Creating a brand is the strongest marketing tool any business has. From giving a company a strong back story to ensuring its products are seen on the right people, it’s no longer solely about the product but about the lifestyle sold with it.
At the first Professional Jeweller round table event, held in association with QVC, 12 of the biggest and brightest names in the business gathered to discuss how the industry is tackling brand awareness.
The basics of business states that any company must make more than it spends in order to stay afloat but in a time when thrifting and underground scenes are in vogue, it was universally agreed that commercialism is no longer cool. Jewellery designer Andrew Geoghegan said he felt as though profit is now a “dirty word”, a feeling echoed around the table.

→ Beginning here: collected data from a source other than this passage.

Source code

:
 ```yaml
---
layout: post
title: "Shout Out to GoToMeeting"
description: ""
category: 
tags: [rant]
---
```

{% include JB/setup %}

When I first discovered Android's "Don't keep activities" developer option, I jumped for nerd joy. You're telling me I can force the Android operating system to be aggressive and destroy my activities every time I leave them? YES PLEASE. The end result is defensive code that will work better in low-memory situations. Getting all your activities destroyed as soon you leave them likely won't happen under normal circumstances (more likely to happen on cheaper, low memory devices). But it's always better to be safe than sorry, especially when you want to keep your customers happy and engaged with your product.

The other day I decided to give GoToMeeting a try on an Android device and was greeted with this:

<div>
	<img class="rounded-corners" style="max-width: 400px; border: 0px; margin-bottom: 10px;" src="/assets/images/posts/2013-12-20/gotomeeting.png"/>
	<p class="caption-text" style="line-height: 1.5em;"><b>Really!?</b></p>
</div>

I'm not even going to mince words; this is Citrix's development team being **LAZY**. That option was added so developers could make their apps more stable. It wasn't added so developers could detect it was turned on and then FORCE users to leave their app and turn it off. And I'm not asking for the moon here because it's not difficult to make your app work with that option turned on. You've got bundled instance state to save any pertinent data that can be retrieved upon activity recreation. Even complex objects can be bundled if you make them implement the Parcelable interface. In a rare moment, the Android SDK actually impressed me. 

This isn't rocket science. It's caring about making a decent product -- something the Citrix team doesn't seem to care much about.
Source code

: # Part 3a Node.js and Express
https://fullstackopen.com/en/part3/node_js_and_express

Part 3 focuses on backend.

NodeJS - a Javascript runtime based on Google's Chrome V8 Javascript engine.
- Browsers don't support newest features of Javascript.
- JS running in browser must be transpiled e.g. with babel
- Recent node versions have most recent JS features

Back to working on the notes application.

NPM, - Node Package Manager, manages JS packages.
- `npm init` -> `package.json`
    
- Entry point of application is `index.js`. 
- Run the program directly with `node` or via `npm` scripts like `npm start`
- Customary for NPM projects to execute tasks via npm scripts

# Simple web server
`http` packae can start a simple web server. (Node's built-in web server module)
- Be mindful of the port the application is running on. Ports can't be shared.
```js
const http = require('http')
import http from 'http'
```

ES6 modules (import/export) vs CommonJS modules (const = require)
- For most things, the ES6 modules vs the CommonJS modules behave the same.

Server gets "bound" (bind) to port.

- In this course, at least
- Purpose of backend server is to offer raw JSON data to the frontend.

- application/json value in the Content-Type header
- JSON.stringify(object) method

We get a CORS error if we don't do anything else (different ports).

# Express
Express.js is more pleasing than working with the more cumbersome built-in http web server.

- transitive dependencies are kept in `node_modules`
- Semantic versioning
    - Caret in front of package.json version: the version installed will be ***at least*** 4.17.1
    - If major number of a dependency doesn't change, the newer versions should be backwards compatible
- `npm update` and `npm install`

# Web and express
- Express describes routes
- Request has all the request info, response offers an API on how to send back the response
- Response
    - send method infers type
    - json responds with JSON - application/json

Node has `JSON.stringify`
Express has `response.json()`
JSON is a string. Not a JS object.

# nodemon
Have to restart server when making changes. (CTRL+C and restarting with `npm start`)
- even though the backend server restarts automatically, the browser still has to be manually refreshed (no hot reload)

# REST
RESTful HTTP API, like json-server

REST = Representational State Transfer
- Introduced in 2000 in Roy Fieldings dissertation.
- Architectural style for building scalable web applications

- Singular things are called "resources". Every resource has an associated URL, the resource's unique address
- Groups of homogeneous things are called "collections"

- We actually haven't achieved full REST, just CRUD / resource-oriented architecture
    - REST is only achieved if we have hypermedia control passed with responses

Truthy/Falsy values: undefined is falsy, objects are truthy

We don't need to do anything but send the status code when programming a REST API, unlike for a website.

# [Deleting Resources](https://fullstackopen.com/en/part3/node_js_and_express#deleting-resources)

Comparing the jewellery industry to other sectors, jewellery designer Alex Monroe highlighted the differences in celebration of financial success. “Someone like Damian Hirst is a perfect example,”
he said. “In comparison in the jewellery industry if you’re just coming out of the education system it’s slightly dirty to have commercial success.”
Securing a nationwide distribution on the high street is every aspiring entrepreneurs dream, but it is an appalling thought for most young jewellery designers who have been influenced by the fierce anti-commercialism movement.
While young designers are wary of losing artistic credibility by becoming too commercial, there are also emotional barriers with many designers finding it difficult to deliver a hard sell on jewellery they have poured their hearts into.
Jewellery designer Jessica Poole, who set up her own business two years ago, explained how she found it difficult to approach buyers. “I’m a creative person, not a business person,” she said. “I find learning the business and money side of things more difficult than anything. It’s hard because you are connected to this piece, it’s personal and putting a price on it is one of the hardest things.”
Geoghegan wholeheartedly concurred, adding it was only this year, after a decade in business, he has felt comfortable asking a retailer what their budget is.
But it’s not a new problem, Stephen Webster PR and marketing director Assia Webster assured. She said: “It’s very normal. It’s very difficult for a creative person to be a business person as well. When I first met Stephen we used to go to meetings and people would ask ‘how much is that ring’ and he would just reply ‘how much do you want to pay for it?’ From then on we let him meet clients but he wasn’t allowed to discuss prices again.”
Webster had a stark piece of advice for the designers round the table. “You just need to get over it,” she urged.
By setting a price point, a brand creates its audience. For the designers around the table, knowing where to place themselves had been a tough task. John Pearce of Johnny Rocket had gone through the same issue and had some advice. “Just don’t let that side of the business go,” he said. “Learn that side of the business. Pricing jewellery and getting the price right is hard but at the end of the day you’re selling your creativity.”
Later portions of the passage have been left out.